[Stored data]
..........
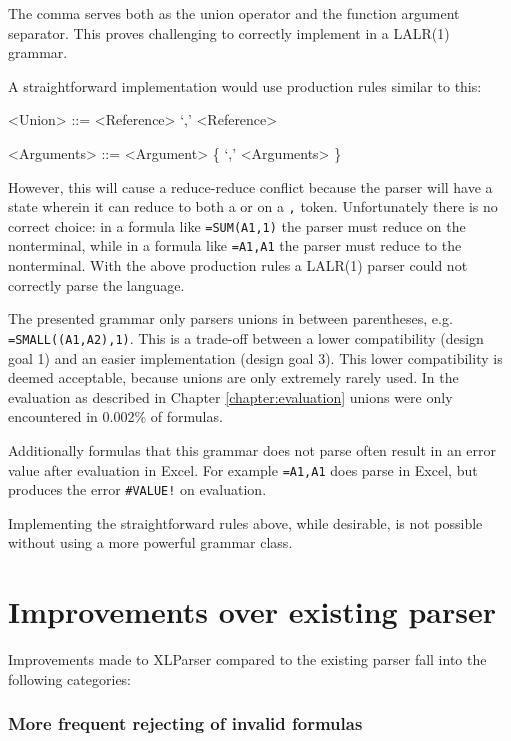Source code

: The comma serves both as the union operator and the function argument separator.
This proves challenging to correctly implement in a LALR(1) grammar.

\noindent A straightforward implementation would use production rules similar to this:
\begin{grammar}
<Union> ::= <Reference> `,' <Reference>

<Arguments> ::= <Argument> \{ `,' <Arguments> \}
\end{grammar}

However, this will cause a reduce-reduce conflict because the parser will have a state wherein it can reduce to both a  or  on a \texttt{,} token.
Unfortunately there is no correct choice: in a formula like \texttt{=SUM(A1,1)} the parser must reduce on the  nonterminal, while in a formula like \texttt{=A1,A1} the parser must reduce to the  nonterminal.
With the above production rules a LALR(1) parser could not correctly parse the language.

The presented grammar only parsers unions in between parentheses, e.g. \texttt{=SMALL((A1,A2),1)}.
This is a trade-off between a lower compatibility (design goal 1) and an easier implementation (design goal 3).
This lower compatibility is deemed acceptable, because unions are only extremely rarely used.
In the evaluation as described in Chapter \ref{chapter:evaluation} unions were only encountered in 0.002\% of formulas.

Additionally formulas that this grammar does not parse often result in an error value after evaluation in Excel.
For example \texttt{=A1,A1} does parse in Excel, but produces the error \texttt{\#VALUE!} on evaluation.

Implementing the straightforward rules above, while desirable, is not possible without using a more powerful grammar class.

\newpage

\section{Improvements over existing parser}

Improvements made to XLParser compared to the existing parser fall into the following categories:

\subsubsection{More frequent rejecting of invalid formulas}

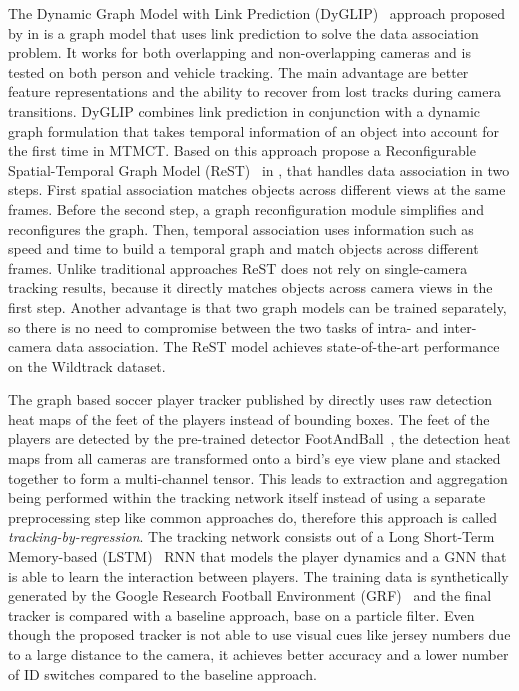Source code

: The Dynamic Graph Model with Link Prediction (DyGLIP)~\cite{Quach21} approach proposed by \citeauthor{Quach21} in \citeyear{Quach21} is a graph model that uses link prediction to solve the data association problem. It works for both overlapping and non-overlapping cameras and is tested on both person and vehicle tracking. The main advantage are better feature representations and the ability to recover from lost tracks during camera transitions. DyGLIP combines link prediction in conjunction with a dynamic graph formulation that takes temporal information of an object into account for the first time in MTMCT. Based on this approach \citeauthor{Cheng23} propose a Reconfigurable Spatial-Temporal Graph Model (ReST)~\cite{Cheng23} in \citeyear{Cheng23}, that handles data association in two steps. First spatial association matches objects across different views at the same frames. Before the second step, a graph reconfiguration module simplifies and reconfigures the graph. Then, temporal association uses information such as speed and time to build a temporal graph and match objects across different frames. Unlike traditional approaches ReST does not rely on single-camera tracking results, because it directly matches objects across camera views in the first step. Another advantage is that two graph models can be trained separately, so there is no need to compromise between the two tasks of intra- and inter-camera data association. The ReST model achieves state-of-the-art performance on the Wildtrack dataset.

The graph based soccer player tracker published by \textcite{Komorowski22} directly uses raw detection heat maps of the feet of the players instead of bounding boxes. The feet of the players are detected by the pre-trained detector FootAndBall~\cite{Komorowski19}, the detection heat maps from all cameras are transformed onto a bird's eye view plane and stacked together to form a multi-channel tensor. This leads to extraction and aggregation being performed within the tracking network itself instead of using a separate preprocessing step like common approaches do, therefore this approach is called \textit{tracking-by-regression}. The tracking network consists out of a Long Short-Term Memory-based (LSTM)~\cite{Gers02} RNN that models the player dynamics and a GNN that is able to learn the interaction between players. The training data is synthetically generated by the Google Research Football Environment (GRF)~\cite{Kurach19} and the final tracker is compared with a baseline approach, base on a particle filter. Even though the proposed tracker is not able to use visual cues like jersey numbers due to a large distance to the camera, it achieves better accuracy and a lower number of ID switches compared to the baseline approach.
..........
Assignment -> The result should be the same data as above, line for line, with the pictures gone.

Exercise answer ->
Source code

: The comma serves both as the union operator and the function argument separator.
This proves challenging to correctly implement in a LALR(1) grammar.

\noindent A straightforward implementation would use production rules similar to this:
\begin{grammar}
<Union> ::= <Reference> `,' <Reference>

<Arguments> ::= <Argument> \{ `,' <Arguments> \}
\end{grammar}

However, this will cause a reduce-reduce conflict because the parser will have a state wherein it can reduce to both a  or  on a \texttt{,} token.
Unfortunately there is no correct choice: in a formula like \texttt{=SUM(A1,1)} the parser must reduce on the  nonterminal, while in a formula like \texttt{=A1,A1} the parser must reduce to the  nonterminal.
With the above production rules a LALR(1) parser could not correctly parse the language.

The presented grammar only parsers unions in between parentheses, e.g. \texttt{=SMALL((A1,A2),1)}.
This is a trade-off between a lower compatibility (design goal 1) and an easier implementation (design goal 3).
This lower compatibility is deemed acceptable, because unions are only extremely rarely used.
In the evaluation as described in Chapter \ref{chapter:evaluation} unions were only encountered in 0.002\% of formulas.

Additionally formulas that this grammar does not parse often result in an error value after evaluation in Excel.
For example \texttt{=A1,A1} does parse in Excel, but produces the error \texttt{\#VALUE!} on evaluation.

Implementing the straightforward rules above, while desirable, is not possible without using a more powerful grammar class.

\newpage

\section{Improvements over existing parser}

Improvements made to XLParser compared to the existing parser fall into the following categories:

\subsubsection{More frequent rejecting of invalid formulas}

Source code

: The Dynamic Graph Model with Link Prediction (DyGLIP)~\cite{Quach21} approach proposed by \citeauthor{Quach21} in \citeyear{Quach21} is a graph model that uses link prediction to solve the data association problem. It works for both overlapping and non-overlapping cameras and is tested on both person and vehicle tracking. The main advantage are better feature representations and the ability to recover from lost tracks during camera transitions. DyGLIP combines link prediction in conjunction with a dynamic graph formulation that takes temporal information of an object into account for the first time in MTMCT. Based on this approach \citeauthor{Cheng23} propose a Reconfigurable Spatial-Temporal Graph Model (ReST)~\cite{Cheng23} in \citeyear{Cheng23}, that handles data association in two steps. First spatial association matches objects across different views at the same frames. Before the second step, a graph reconfiguration module simplifies and reconfigures the graph. Then, temporal association uses information such as speed and time to build a temporal graph and match objects across different frames. Unlike traditional approaches ReST does not rely on single-camera tracking results, because it directly matches objects across camera views in the first step. Another advantage is that two graph models can be trained separately, so there is no need to compromise between the two tasks of intra- and inter-camera data association. The ReST model achieves state-of-the-art performance on the Wildtrack dataset.

The graph based soccer player tracker published by \textcite{Komorowski22} directly uses raw detection heat maps of the feet of the players instead of bounding boxes. The feet of the players are detected by the pre-trained detector FootAndBall~\cite{Komorowski19}, the detection heat maps from all cameras are transformed onto a bird's eye view plane and stacked together to form a multi-channel tensor. This leads to extraction and aggregation being performed within the tracking network itself instead of using a separate preprocessing step like common approaches do, therefore this approach is called \textit{tracking-by-regression}. The tracking network consists out of a Long Short-Term Memory-based (LSTM)~\cite{Gers02} RNN that models the player dynamics and a GNN that is able to learn the interaction between players. The training data is synthetically generated by the Google Research Football Environment (GRF)~\cite{Kurach19} and the final tracker is compared with a baseline approach, base on a particle filter. Even though the proposed tracker is not able to use visual cues like jersey numbers due to a large distance to the camera, it achieves better accuracy and a lower number of ID switches compared to the baseline approach.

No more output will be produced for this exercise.